→ WORK INSTRUCTION: Count the lines in the records below that contain the word "DEFAULT", and give only that number.

→ RECORDS SUPPLIED:
◆ ◆ ◆ ◆

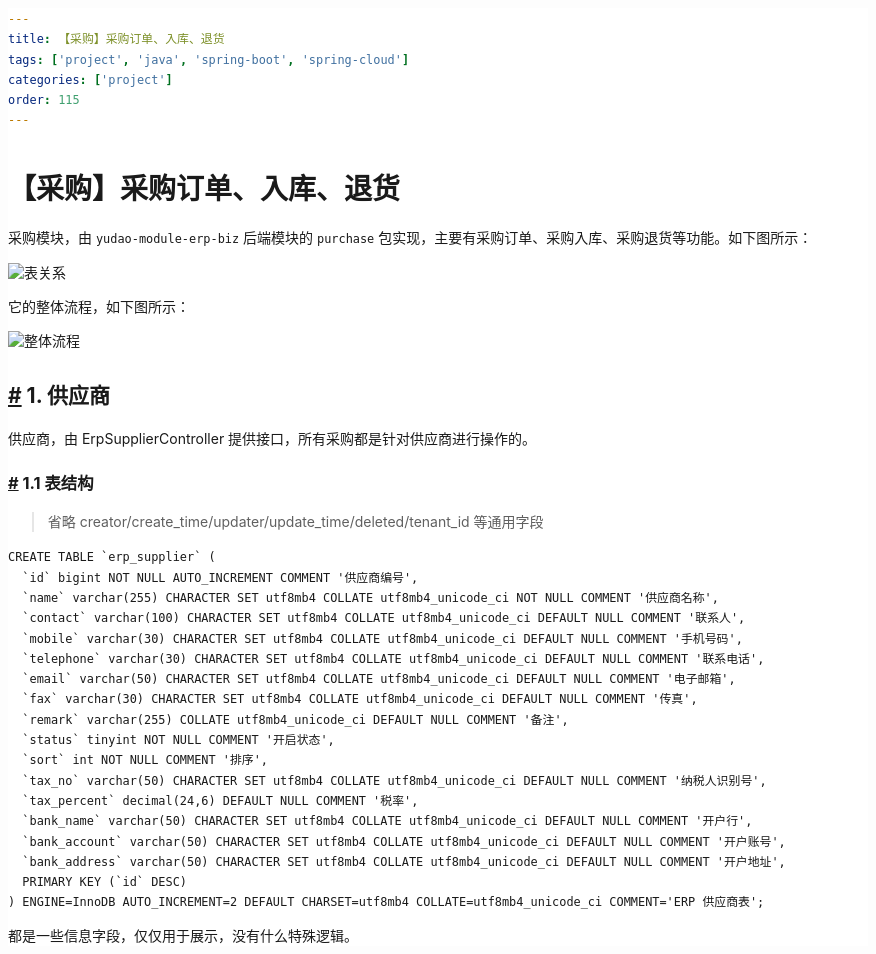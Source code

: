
 ```yaml
---
title: 【采购】采购订单、入库、退货
tags: ['project', 'java', 'spring-boot', 'spring-cloud']
categories: ['project']
order: 115
---
```

# 【采购】采购订单、入库、退货

采购模块，由 `yudao-module-erp-biz` 后端模块的 `purchase` 包实现，主要有采购订单、采购入库、采购退货等功能。如下图所示：

 ![表关系](https://doc.iocoder.cn/img/ERP%E6%89%8B%E5%86%8C/%E9%87%87%E8%B4%AD%E6%A8%A1%E5%9D%97/%E8%A1%A8%E5%85%B3%E7%B3%BB.png)

 它的整体流程，如下图所示：

 ![整体流程](https://doc.iocoder.cn/img/ERP%E6%89%8B%E5%86%8C/%E9%87%87%E8%B4%AD%E6%A8%A1%E5%9D%97/%E6%95%B4%E4%BD%93%E6%B5%81%E7%A8%8B.png)

 ## [#](#_1-供应商) 1. 供应商

 供应商，由 ErpSupplierController 提供接口，所有采购都是针对供应商进行操作的。

 ### [#](#_1-1-表结构) 1.1 表结构

 
> 省略 creator/create\_time/updater/update\_time/deleted/tenant\_id 等通用字段

 
```
CREATE TABLE `erp_supplier` (
  `id` bigint NOT NULL AUTO_INCREMENT COMMENT '供应商编号',
  `name` varchar(255) CHARACTER SET utf8mb4 COLLATE utf8mb4_unicode_ci NOT NULL COMMENT '供应商名称',
  `contact` varchar(100) CHARACTER SET utf8mb4 COLLATE utf8mb4_unicode_ci DEFAULT NULL COMMENT '联系人',
  `mobile` varchar(30) CHARACTER SET utf8mb4 COLLATE utf8mb4_unicode_ci DEFAULT NULL COMMENT '手机号码',
  `telephone` varchar(30) CHARACTER SET utf8mb4 COLLATE utf8mb4_unicode_ci DEFAULT NULL COMMENT '联系电话',
  `email` varchar(50) CHARACTER SET utf8mb4 COLLATE utf8mb4_unicode_ci DEFAULT NULL COMMENT '电子邮箱',
  `fax` varchar(30) CHARACTER SET utf8mb4 COLLATE utf8mb4_unicode_ci DEFAULT NULL COMMENT '传真',
  `remark` varchar(255) COLLATE utf8mb4_unicode_ci DEFAULT NULL COMMENT '备注',
  `status` tinyint NOT NULL COMMENT '开启状态',
  `sort` int NOT NULL COMMENT '排序',
  `tax_no` varchar(50) CHARACTER SET utf8mb4 COLLATE utf8mb4_unicode_ci DEFAULT NULL COMMENT '纳税人识别号',
  `tax_percent` decimal(24,6) DEFAULT NULL COMMENT '税率',
  `bank_name` varchar(50) CHARACTER SET utf8mb4 COLLATE utf8mb4_unicode_ci DEFAULT NULL COMMENT '开户行',
  `bank_account` varchar(50) CHARACTER SET utf8mb4 COLLATE utf8mb4_unicode_ci DEFAULT NULL COMMENT '开户账号',
  `bank_address` varchar(50) CHARACTER SET utf8mb4 COLLATE utf8mb4_unicode_ci DEFAULT NULL COMMENT '开户地址',
  PRIMARY KEY (`id` DESC)
) ENGINE=InnoDB AUTO_INCREMENT=2 DEFAULT CHARSET=utf8mb4 COLLATE=utf8mb4_unicode_ci COMMENT='ERP 供应商表';

```
都是一些信息字段，仅仅用于展示，没有什么特殊逻辑。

◆ ◆ ◆ ◆

→ OUTPUT FOR THIS EXERCISE: 12